Problem to work on:
Go through the data and count each line that has the string "title". Give that count alone.

Given entries:
•••••

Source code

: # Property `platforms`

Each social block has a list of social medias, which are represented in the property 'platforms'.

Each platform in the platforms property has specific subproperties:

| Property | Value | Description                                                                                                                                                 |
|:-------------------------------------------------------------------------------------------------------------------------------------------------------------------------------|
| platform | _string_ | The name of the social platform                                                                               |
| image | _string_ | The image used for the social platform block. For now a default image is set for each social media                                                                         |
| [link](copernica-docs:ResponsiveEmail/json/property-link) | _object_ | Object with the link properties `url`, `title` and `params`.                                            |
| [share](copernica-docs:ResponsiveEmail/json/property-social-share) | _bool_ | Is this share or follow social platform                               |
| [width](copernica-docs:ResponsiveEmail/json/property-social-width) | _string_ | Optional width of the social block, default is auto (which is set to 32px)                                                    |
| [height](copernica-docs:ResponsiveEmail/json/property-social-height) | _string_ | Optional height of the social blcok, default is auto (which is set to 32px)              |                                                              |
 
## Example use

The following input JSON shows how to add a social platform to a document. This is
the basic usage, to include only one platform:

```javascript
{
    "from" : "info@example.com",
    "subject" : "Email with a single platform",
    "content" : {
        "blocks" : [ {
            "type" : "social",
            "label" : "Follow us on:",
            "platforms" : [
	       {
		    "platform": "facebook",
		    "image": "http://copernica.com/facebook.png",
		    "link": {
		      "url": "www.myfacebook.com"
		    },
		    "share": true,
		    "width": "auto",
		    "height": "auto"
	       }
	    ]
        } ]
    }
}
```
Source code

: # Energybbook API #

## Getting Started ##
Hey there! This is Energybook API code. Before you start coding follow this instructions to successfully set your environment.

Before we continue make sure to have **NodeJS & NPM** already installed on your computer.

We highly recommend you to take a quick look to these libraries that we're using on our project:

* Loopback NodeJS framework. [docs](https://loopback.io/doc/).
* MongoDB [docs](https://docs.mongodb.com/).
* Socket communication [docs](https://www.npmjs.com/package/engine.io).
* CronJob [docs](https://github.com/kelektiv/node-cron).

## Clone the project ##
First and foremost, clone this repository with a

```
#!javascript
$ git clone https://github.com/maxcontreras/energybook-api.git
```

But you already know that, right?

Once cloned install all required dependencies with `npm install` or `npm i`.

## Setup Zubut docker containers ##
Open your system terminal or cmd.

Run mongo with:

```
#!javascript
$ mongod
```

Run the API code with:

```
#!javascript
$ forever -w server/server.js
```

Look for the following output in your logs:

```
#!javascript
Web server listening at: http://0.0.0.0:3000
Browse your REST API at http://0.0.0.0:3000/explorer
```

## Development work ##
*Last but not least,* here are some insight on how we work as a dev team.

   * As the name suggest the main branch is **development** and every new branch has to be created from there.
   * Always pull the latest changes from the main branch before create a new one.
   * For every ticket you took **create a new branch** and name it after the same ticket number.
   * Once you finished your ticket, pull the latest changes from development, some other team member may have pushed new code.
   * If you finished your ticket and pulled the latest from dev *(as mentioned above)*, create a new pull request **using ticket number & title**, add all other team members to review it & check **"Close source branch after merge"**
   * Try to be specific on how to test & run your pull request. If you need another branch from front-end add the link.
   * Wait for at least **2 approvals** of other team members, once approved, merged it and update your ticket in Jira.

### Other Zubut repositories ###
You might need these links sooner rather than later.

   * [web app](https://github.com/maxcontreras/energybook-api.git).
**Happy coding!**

•••••

Response to this task:
2